“Questa decisione arriva in un momento in cui l’Europa ha molti nemici, forse più nemici che mai, sia all’interno che all’esterno”. Lo ha dichiarato l’ex premier Mario Draghi in un videomessaggio trasmesso durante l’annuncio del vincitore del premio Carlo Magno, citato dai media tedeschi. “Per preservare l’Unione Europea, gli europei devono rimanere più uniti che mai”, ha spiegato. “Dobbiamo superare le nostre debolezze autoimposte. E dobbiamo diventare più forti: militarmente, economicamente e politicamente”, ha aggiunto.

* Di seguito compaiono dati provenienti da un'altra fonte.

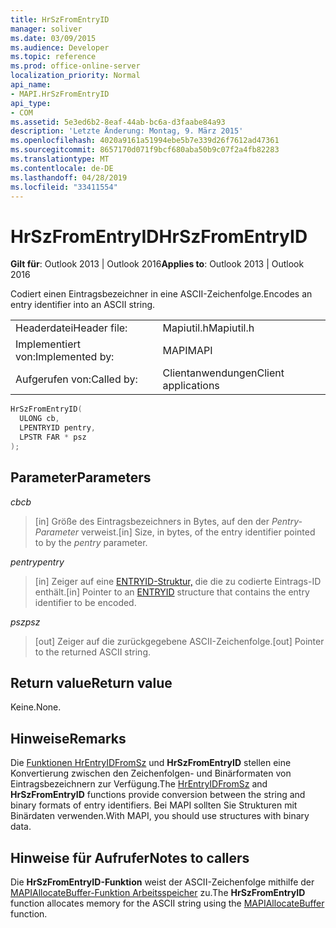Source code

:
 ```yaml
---
title: HrSzFromEntryID
manager: soliver
ms.date: 03/09/2015
ms.audience: Developer
ms.topic: reference
ms.prod: office-online-server
localization_priority: Normal
api_name:
- MAPI.HrSzFromEntryID
api_type:
- COM
ms.assetid: 5e3ed6b2-8eaf-44ab-bc6a-d3faabe84a93
description: 'Letzte Änderung: Montag, 9. März 2015'
ms.openlocfilehash: 4020a9161a51994ebe5b7e339d26f7612ad47361
ms.sourcegitcommit: 8657170d071f9bcf680aba50b9c07f2a4fb82283
ms.translationtype: MT
ms.contentlocale: de-DE
ms.lasthandoff: 04/28/2019
ms.locfileid: "33411554"
---
```

# <a name="hrszfromentryid"></a><span data-ttu-id="6bf20-103">HrSzFromEntryID</span><span class="sxs-lookup"><span data-stu-id="6bf20-103">HrSzFromEntryID</span></span>

  
  
<span data-ttu-id="6bf20-104">**Gilt für**: Outlook 2013 | Outlook 2016</span><span class="sxs-lookup"><span data-stu-id="6bf20-104">**Applies to**: Outlook 2013 | Outlook 2016</span></span> 
  
<span data-ttu-id="6bf20-105">Codiert einen Eintragsbezeichner in eine ASCII-Zeichenfolge.</span><span class="sxs-lookup"><span data-stu-id="6bf20-105">Encodes an entry identifier into an ASCII string.</span></span> 
  
|||
|:-----|:-----|
|<span data-ttu-id="6bf20-106">Headerdatei</span><span class="sxs-lookup"><span data-stu-id="6bf20-106">Header file:</span></span>  <br/> |<span data-ttu-id="6bf20-107">Mapiutil.h</span><span class="sxs-lookup"><span data-stu-id="6bf20-107">Mapiutil.h</span></span>  <br/> |
|<span data-ttu-id="6bf20-108">Implementiert von:</span><span class="sxs-lookup"><span data-stu-id="6bf20-108">Implemented by:</span></span>  <br/> |<span data-ttu-id="6bf20-109">MAPI</span><span class="sxs-lookup"><span data-stu-id="6bf20-109">MAPI</span></span>  <br/> |
|<span data-ttu-id="6bf20-110">Aufgerufen von:</span><span class="sxs-lookup"><span data-stu-id="6bf20-110">Called by:</span></span>  <br/> |<span data-ttu-id="6bf20-111">Clientanwendungen</span><span class="sxs-lookup"><span data-stu-id="6bf20-111">Client applications</span></span>  <br/> |
   
```cpp
HrSzFromEntryID(
  ULONG cb,
  LPENTRYID pentry,
  LPSTR FAR * psz
);
```

## <a name="parameters"></a><span data-ttu-id="6bf20-112">Parameter</span><span class="sxs-lookup"><span data-stu-id="6bf20-112">Parameters</span></span>

 <span data-ttu-id="6bf20-113">_cb_</span><span class="sxs-lookup"><span data-stu-id="6bf20-113">_cb_</span></span>
  
> <span data-ttu-id="6bf20-114">[in] Größe des Eintragsbezeichners in Bytes, auf den der  _Pentry-Parameter_ verweist.</span><span class="sxs-lookup"><span data-stu-id="6bf20-114">[in] Size, in bytes, of the entry identifier pointed to by the  _pentry_ parameter.</span></span> 
    
 <span data-ttu-id="6bf20-115">_pentry_</span><span class="sxs-lookup"><span data-stu-id="6bf20-115">_pentry_</span></span>
  
> <span data-ttu-id="6bf20-116">[in] Zeiger auf eine [ENTRYID-Struktur,](entryid.md) die die zu codierte Eintrags-ID enthält.</span><span class="sxs-lookup"><span data-stu-id="6bf20-116">[in] Pointer to an [ENTRYID](entryid.md) structure that contains the entry identifier to be encoded.</span></span> 
    
 <span data-ttu-id="6bf20-117">_psz_</span><span class="sxs-lookup"><span data-stu-id="6bf20-117">_psz_</span></span>
  
> <span data-ttu-id="6bf20-118">[out] Zeiger auf die zurückgegebene ASCII-Zeichenfolge.</span><span class="sxs-lookup"><span data-stu-id="6bf20-118">[out] Pointer to the returned ASCII string.</span></span>
    
## <a name="return-value"></a><span data-ttu-id="6bf20-119">Return value</span><span class="sxs-lookup"><span data-stu-id="6bf20-119">Return value</span></span>

<span data-ttu-id="6bf20-120">Keine.</span><span class="sxs-lookup"><span data-stu-id="6bf20-120">None.</span></span>
  
## <a name="remarks"></a><span data-ttu-id="6bf20-121">Hinweise</span><span class="sxs-lookup"><span data-stu-id="6bf20-121">Remarks</span></span>

<span data-ttu-id="6bf20-122">Die [Funktionen HrEntryIDFromSz](hrentryidfromsz.md) und **HrSzFromEntryID** stellen eine Konvertierung zwischen den Zeichenfolgen- und Binärformaten von Eintragsbezeichnern zur Verfügung.</span><span class="sxs-lookup"><span data-stu-id="6bf20-122">The [HrEntryIDFromSz](hrentryidfromsz.md) and **HrSzFromEntryID** functions provide conversion between the string and binary formats of entry identifiers.</span></span> <span data-ttu-id="6bf20-123">Bei MAPI sollten Sie Strukturen mit Binärdaten verwenden.</span><span class="sxs-lookup"><span data-stu-id="6bf20-123">With MAPI, you should use structures with binary data.</span></span> 
  
## <a name="notes-to-callers"></a><span data-ttu-id="6bf20-124">Hinweise für Aufrufer</span><span class="sxs-lookup"><span data-stu-id="6bf20-124">Notes to callers</span></span>

<span data-ttu-id="6bf20-125">Die **HrSzFromEntryID-Funktion** weist der ASCII-Zeichenfolge mithilfe der [MAPIAllocateBuffer-Funktion Arbeitsspeicher](mapiallocatebuffer.md) zu.</span><span class="sxs-lookup"><span data-stu-id="6bf20-125">The **HrSzFromEntryID** function allocates memory for the ASCII string using the [MAPIAllocateBuffer](mapiallocatebuffer.md) function.</span></span>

All’ex presidente del Consiglio il Premio Carlo Magno 2026
“Il premio Carlo Magno 2026 è stato assegnato al professor Mario Draghi, ex presidente della Banca centrale europea ed ex primo ministro della Repubblica italiana”. È l’annuncio fatto dal comitato del Karlspreis. La cerimonia di premiazione si terrà il 14 maggio 2026 ad Aquisgrana, in Germania. Nelle motivazioni di assegnazione del premio, il Comitato Direttivo sottolinea “l’apprezzamento di un’opera eccezionale al servizio dell’Unione Europea e in riconoscimento dei suoi meriti storici per la preservazione, il consolidamento e lo sviluppo dell’Unione economica e monetaria europea come elemento centrale e indispensabile dell’integrazione”.
“Personalità che ha compiuto grandi cose per l’Europa”
“Con il Prof. Mario Draghi, il Comitato direttivo del Premio Carlo Magno rende omaggio a una personalità che, con determinazione e risolutezza incrollabile, ha compiuto grandi cose per l’Europa: il salvataggio dell’euro, la stabilizzazione del suo paese natale in una crisi gravissima e ora la formulazione di un’agenda per il futuro dell’intero continente“, si legge in un comunicato del premio Carlo Magno, “il riconoscimento della sua eccezionale carriera è quindi molto più di un tributo al passato. È una conferma dell’importanza esistenziale del suo recente monito e allo stesso tempo un invito a tutte le forze politiche e sociali in Europa a prendere sul serio la sua analisi e ad agire con coraggio”. “L’assegnazione del Premio Carlo Magno 2026 a Mario Draghi è quindi un segnale deliberato dell’urgente necessità di stabilire delle priorità”, conclude il Comitato, “l’Europa deve rinnovare la sua forza economica per poter plasmare il proprio futuro in modo autonomo. Chiediamo alla Commissione europea e ai capi di Stato e di governo europei di attuare ora il ‘Rapporto Draghi’”.